Ancak mesele anlayış meselesidir. Bir iki kişinin işi değil.
Deprem birçok gerçeği ve zayıf noktamızı açığa çıkardı.
Mesela depremden beri birkaç bakan, neredeyse sürekli Van’da olduklarını söylüyorlar.
Ama bakanların orada olması hemen hiçbir sorunu çözmeye katkı sağlamamış gözüküyor. Zira hala insanlar üşüyor. Hala insanlar sağlıklı ortamlarda yaşamaya başlayamamış. Hava sıcaklığının -10 – 15 derece olduğu bir ortamda insanları çadırlarda yaşatamazsınız. Nitekim ısıtılıcılarla bir nebze ısınan çadırda buhar oluşuyor ve sonuçta su damlası olarak, yağmur gibi çadırın içine damlıyor.
Bu kış ortamında çadırda kalan insanların tuvalet sorununu çözmek çok kolay olmuyor ve hijyen hiç sağlanamıyor. Hastalık salgın halini alıyor.
Depremin üzerinden bir aya yakın zaman geçtiğine göre devlet ve organize edeceği büyük kuruluşlar prefabrik konutları şimdiye çoktan yetiştirmiş olması gerekirdi.
Biz, televizyonlarda halen oradaki insanların içler acısı durumunu izliyoruz.
Halk yeterince duyarlı davrandı ama bu yardımlar da iyi organize edilmedi. Devlet yetkilileri sadece seyirci kalmış gibi duruyor.
Belki depremde en iyi çalışan basın yayın organları oldu. Belki bunun bir bedeli olarak depremde hasarlı otellerde kalmak durumunda kaldı basın mensupları ve ikinci depremde basın da şehit verdi.
Depremin üzerinden yirmi beş güne yakın zaman geçmesine, Başbakan’ın bile oraya iki kez gitmesine rağmen, deprem bölgesindeki insanlar halen mağdurlardır.
Halbuki depremin hemen arakasından Türkiye seferber oldu, Van’a yardıma koştu.
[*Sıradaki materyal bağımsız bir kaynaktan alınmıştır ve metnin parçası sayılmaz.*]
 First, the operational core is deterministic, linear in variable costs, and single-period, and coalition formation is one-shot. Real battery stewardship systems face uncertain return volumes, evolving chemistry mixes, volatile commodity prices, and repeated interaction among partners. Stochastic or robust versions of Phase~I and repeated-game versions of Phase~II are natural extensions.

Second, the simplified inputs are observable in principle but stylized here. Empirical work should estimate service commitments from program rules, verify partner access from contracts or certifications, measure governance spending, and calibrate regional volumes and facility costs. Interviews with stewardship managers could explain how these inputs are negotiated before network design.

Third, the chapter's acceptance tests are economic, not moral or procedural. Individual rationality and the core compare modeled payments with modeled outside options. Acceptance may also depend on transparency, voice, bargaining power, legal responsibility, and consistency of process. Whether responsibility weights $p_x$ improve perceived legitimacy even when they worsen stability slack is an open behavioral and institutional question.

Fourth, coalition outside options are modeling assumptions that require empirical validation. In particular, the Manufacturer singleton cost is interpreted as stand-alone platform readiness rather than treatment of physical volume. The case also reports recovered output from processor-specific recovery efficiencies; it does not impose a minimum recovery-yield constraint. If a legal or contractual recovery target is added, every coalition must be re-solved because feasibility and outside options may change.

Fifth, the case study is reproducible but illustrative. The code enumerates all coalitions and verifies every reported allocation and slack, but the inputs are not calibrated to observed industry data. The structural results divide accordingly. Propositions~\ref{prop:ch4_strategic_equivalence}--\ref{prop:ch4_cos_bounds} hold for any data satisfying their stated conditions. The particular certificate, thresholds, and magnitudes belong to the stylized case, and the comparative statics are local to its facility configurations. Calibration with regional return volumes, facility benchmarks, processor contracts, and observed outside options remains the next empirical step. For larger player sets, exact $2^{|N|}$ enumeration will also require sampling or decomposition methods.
Vatandaş elindeki imkanları oraya ulaştırmak için yoğun çaba sarf etti.
Devlet kurumları bu yardımları vatandaşa ulaştırmak için bile yeterince organize olamadı. Dolaysıyla bence, bu depremde devlet depremin altında kalmıştır.
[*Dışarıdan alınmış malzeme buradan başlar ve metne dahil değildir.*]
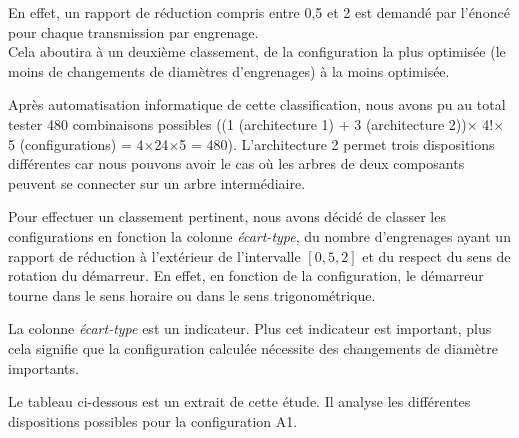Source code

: \documentclass{config}
\begin{document}
\begin{spacing}{1.2}
En effet, un rapport de réduction compris entre 0,5 et 2 est demandé par l'énoncé pour chaque transmission par engrenage.\\
Cela aboutira à un deuxième classement, de la configuration la plus optimisée (le moins de changements de diamètres d'engrenages) à la moins optimisée.

Après automatisation informatique de cette classification, nous avons pu au total tester 480 combinaisons possibles ((1 (architecture 1) + 3 (architecture 2))$\times$ 4!$\times$ 5 (configurations) = 4$\times$24$\times$5 = 480). L'architecture 2 permet trois dispositions différentes car nous pouvons avoir le cas où les arbres de deux composants peuvent se connecter sur un arbre intermédiaire.

Pour effectuer un classement pertinent, nous avons décidé de classer les configurations en fonction la colonne \textit{écart-type}, du nombre d'engrenages ayant un rapport de réduction à l'extérieur de l'intervalle $[0,5,2]$ et du respect du sens de rotation du démarreur. En effet, en fonction de la configuration, le démarreur tourne dans le sens horaire ou dans le sens trigonométrique. 

La colonne \textit{écart-type} est un indicateur. Plus cet indicateur est important, plus cela signifie que la configuration calculée nécessite des changements de diamètre importants. 

Le tableau ci-dessous est un extrait de cette étude. Il analyse les différentes dispositions possibles pour la configuration A1.


\end{spacing}
\end{document}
Bir de depremde onca insan ölürken PKK’nın saldırılarını sürdürmesi, özellikle sivil insanları hedef alan eylemler yapması, onun da ne kadar kendi insanlarının acısına yabancı olduğunu açığa çıkardı.
Bir de birçok vatandaş yardım için çabalarken, Türk toplumu içinden bütün Kürtleri PKK’lı gibi görme eğilimi ortaya çıktı. Bu sosyal paylaşım sitelerinde kendini gösterdi. Milliyetçi ve hatta ırkçı söylemler ortaya çıktı.
Bu da, PKK’nın bu doğrultudaki amacına yaklaştığını göstermesi açısından ilginçti.
Böyle durumlarda bile, insanlar gördükleri acılardan etkilenmeyebiliyor. PKK’nın yaptığı eylemeleri, depremzedeye yardım etmemeye gerekçe olarak gösterebiliyor.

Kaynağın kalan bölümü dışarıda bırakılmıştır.